▶ **Problem statement**
Restate every record exactly, with nothing skipped.

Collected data

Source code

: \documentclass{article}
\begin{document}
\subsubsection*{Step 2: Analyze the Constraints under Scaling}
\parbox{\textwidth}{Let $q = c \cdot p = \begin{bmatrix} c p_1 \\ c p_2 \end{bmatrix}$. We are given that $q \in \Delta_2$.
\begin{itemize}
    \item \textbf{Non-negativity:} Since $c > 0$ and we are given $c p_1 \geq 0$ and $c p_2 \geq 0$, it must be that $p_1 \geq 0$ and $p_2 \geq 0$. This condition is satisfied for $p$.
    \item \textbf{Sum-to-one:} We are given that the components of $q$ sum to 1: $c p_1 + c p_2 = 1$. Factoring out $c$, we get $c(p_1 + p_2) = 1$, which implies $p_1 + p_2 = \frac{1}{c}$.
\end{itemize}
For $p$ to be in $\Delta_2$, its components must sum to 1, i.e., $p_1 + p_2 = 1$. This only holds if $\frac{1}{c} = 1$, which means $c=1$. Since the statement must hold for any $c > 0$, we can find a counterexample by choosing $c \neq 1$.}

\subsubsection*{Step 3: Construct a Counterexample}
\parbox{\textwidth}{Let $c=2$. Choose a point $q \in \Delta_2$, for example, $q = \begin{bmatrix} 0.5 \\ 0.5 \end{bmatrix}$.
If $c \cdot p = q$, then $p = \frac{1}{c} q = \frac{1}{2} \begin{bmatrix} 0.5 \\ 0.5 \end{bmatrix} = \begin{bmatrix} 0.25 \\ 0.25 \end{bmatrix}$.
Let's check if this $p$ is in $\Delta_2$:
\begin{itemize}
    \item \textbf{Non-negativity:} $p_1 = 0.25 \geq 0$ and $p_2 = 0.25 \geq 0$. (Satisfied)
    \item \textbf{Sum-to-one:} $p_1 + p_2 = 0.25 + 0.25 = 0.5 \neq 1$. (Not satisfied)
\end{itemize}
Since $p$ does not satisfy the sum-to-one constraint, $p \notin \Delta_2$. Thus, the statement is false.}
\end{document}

▶ **Answer for the task**
Source code

: \documentclass{article}
\begin{document}
\subsubsection*{Step 2: Analyze the Constraints under Scaling}
\parbox{\textwidth}{Let $q = c \cdot p = \begin{bmatrix} c p_1 \\ c p_2 \end{bmatrix}$. We are given that $q \in \Delta_2$.
\begin{itemize}
    \item \textbf{Non-negativity:} Since $c > 0$ and we are given $c p_1 \geq 0$ and $c p_2 \geq 0$, it must be that $p_1 \geq 0$ and $p_2 \geq 0$. This condition is satisfied for $p$.
    \item \textbf{Sum-to-one:} We are given that the components of $q$ sum to 1: $c p_1 + c p_2 = 1$. Factoring out $c$, we get $c(p_1 + p_2) = 1$, which implies $p_1 + p_2 = \frac{1}{c}$.
\end{itemize}
For $p$ to be in $\Delta_2$, its components must sum to 1, i.e., $p_1 + p_2 = 1$. This only holds if $\frac{1}{c} = 1$, which means $c=1$. Since the statement must hold for any $c > 0$, we can find a counterexample by choosing $c \neq 1$.}

\subsubsection*{Step 3: Construct a Counterexample}
\parbox{\textwidth}{Let $c=2$. Choose a point $q \in \Delta_2$, for example, $q = \begin{bmatrix} 0.5 \\ 0.5 \end{bmatrix}$.
If $c \cdot p = q$, then $p = \frac{1}{c} q = \frac{1}{2} \begin{bmatrix} 0.5 \\ 0.5 \end{bmatrix} = \begin{bmatrix} 0.25 \\ 0.25 \end{bmatrix}$.
Let's check if this $p$ is in $\Delta_2$:
\begin{itemize}
    \item \textbf{Non-negativity:} $p_1 = 0.25 \geq 0$ and $p_2 = 0.25 \geq 0$. (Satisfied)
    \item \textbf{Sum-to-one:} $p_1 + p_2 = 0.25 + 0.25 = 0.5 \neq 1$. (Not satisfied)
\end{itemize}
Since $p$ does not satisfy the sum-to-one constraint, $p \notin \Delta_2$. Thus, the statement is false.}
\end{document}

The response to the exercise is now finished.